**The task:**
I'd like every record written out again, exactly as it is.

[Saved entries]

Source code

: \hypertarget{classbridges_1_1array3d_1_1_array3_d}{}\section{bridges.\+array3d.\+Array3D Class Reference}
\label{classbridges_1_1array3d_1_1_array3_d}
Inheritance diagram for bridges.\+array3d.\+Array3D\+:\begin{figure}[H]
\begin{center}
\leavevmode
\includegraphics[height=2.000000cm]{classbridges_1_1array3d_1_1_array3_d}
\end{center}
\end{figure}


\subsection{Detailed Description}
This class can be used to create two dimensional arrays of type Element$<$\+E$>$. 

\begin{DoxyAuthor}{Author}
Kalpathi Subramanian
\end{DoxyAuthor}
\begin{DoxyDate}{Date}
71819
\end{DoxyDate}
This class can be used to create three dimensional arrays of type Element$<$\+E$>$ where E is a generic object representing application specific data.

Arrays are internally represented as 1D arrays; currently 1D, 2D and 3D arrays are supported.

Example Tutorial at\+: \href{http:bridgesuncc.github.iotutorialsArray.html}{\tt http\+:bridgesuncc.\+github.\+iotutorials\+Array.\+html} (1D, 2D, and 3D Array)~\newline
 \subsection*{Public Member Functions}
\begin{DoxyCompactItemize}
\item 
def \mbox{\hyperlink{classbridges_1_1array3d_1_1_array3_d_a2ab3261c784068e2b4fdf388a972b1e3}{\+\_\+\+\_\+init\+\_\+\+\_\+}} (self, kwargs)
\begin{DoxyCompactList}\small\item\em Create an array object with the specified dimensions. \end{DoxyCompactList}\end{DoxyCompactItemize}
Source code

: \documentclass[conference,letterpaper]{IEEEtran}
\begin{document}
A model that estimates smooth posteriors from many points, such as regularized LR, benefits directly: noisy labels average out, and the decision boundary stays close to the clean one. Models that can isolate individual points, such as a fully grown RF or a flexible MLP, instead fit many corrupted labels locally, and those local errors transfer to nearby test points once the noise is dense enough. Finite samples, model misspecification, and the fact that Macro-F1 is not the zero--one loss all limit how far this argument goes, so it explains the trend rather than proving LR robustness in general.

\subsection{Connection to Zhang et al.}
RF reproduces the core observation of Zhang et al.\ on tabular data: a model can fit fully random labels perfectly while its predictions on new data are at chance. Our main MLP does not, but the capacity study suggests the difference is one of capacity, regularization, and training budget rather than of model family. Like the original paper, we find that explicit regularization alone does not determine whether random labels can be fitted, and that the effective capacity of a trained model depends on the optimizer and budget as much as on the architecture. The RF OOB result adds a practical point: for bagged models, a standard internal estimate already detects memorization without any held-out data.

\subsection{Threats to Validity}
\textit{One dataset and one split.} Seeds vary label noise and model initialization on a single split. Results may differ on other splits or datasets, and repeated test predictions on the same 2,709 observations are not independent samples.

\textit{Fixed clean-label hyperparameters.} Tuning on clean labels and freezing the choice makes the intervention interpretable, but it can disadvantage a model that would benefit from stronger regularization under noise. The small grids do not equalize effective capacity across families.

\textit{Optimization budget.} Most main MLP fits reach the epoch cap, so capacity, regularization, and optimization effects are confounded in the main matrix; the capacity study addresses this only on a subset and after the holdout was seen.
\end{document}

**Result of the exercise:**
Source code

: \hypertarget{classbridges_1_1array3d_1_1_array3_d}{}\section{bridges.\+array3d.\+Array3D Class Reference}
\label{classbridges_1_1array3d_1_1_array3_d}
Inheritance diagram for bridges.\+array3d.\+Array3D\+:\begin{figure}[H]
\begin{center}
\leavevmode
\includegraphics[height=2.000000cm]{classbridges_1_1array3d_1_1_array3_d}
\end{center}
\end{figure}


\subsection{Detailed Description}
This class can be used to create two dimensional arrays of type Element$<$\+E$>$. 

\begin{DoxyAuthor}{Author}
Kalpathi Subramanian
\end{DoxyAuthor}
\begin{DoxyDate}{Date}
71819
\end{DoxyDate}
This class can be used to create three dimensional arrays of type Element$<$\+E$>$ where E is a generic object representing application specific data.

Arrays are internally represented as 1D arrays; currently 1D, 2D and 3D arrays are supported.

Example Tutorial at\+: \href{http:bridgesuncc.github.iotutorialsArray.html}{\tt http\+:bridgesuncc.\+github.\+iotutorials\+Array.\+html} (1D, 2D, and 3D Array)~\newline
 \subsection*{Public Member Functions}
\begin{DoxyCompactItemize}
\item 
def \mbox{\hyperlink{classbridges_1_1array3d_1_1_array3_d_a2ab3261c784068e2b4fdf388a972b1e3}{\+\_\+\+\_\+init\+\_\+\+\_\+}} (self, kwargs)
\begin{DoxyCompactList}\small\item\em Create an array object with the specified dimensions. \end{DoxyCompactList}\end{DoxyCompactItemize}
Source code

: \documentclass[conference,letterpaper]{IEEEtran}
\begin{document}
A model that estimates smooth posteriors from many points, such as regularized LR, benefits directly: noisy labels average out, and the decision boundary stays close to the clean one. Models that can isolate individual points, such as a fully grown RF or a flexible MLP, instead fit many corrupted labels locally, and those local errors transfer to nearby test points once the noise is dense enough. Finite samples, model misspecification, and the fact that Macro-F1 is not the zero--one loss all limit how far this argument goes, so it explains the trend rather than proving LR robustness in general.

\subsection{Connection to Zhang et al.}
RF reproduces the core observation of Zhang et al.\ on tabular data: a model can fit fully random labels perfectly while its predictions on new data are at chance. Our main MLP does not, but the capacity study suggests the difference is one of capacity, regularization, and training budget rather than of model family. Like the original paper, we find that explicit regularization alone does not determine whether random labels can be fitted, and that the effective capacity of a trained model depends on the optimizer and budget as much as on the architecture. The RF OOB result adds a practical point: for bagged models, a standard internal estimate already detects memorization without any held-out data.

\subsection{Threats to Validity}
\textit{One dataset and one split.} Seeds vary label noise and model initialization on a single split. Results may differ on other splits or datasets, and repeated test predictions on the same 2,709 observations are not independent samples.

\textit{Fixed clean-label hyperparameters.} Tuning on clean labels and freezing the choice makes the intervention interpretable, but it can disadvantage a model that would benefit from stronger regularization under noise. The small grids do not equalize effective capacity across families.

\textit{Optimization budget.} Most main MLP fits reach the epoch cap, so capacity, regularization, and optimization effects are confounded in the main matrix; the capacity study addresses this only on a subset and after the holdout was seen.
\end{document}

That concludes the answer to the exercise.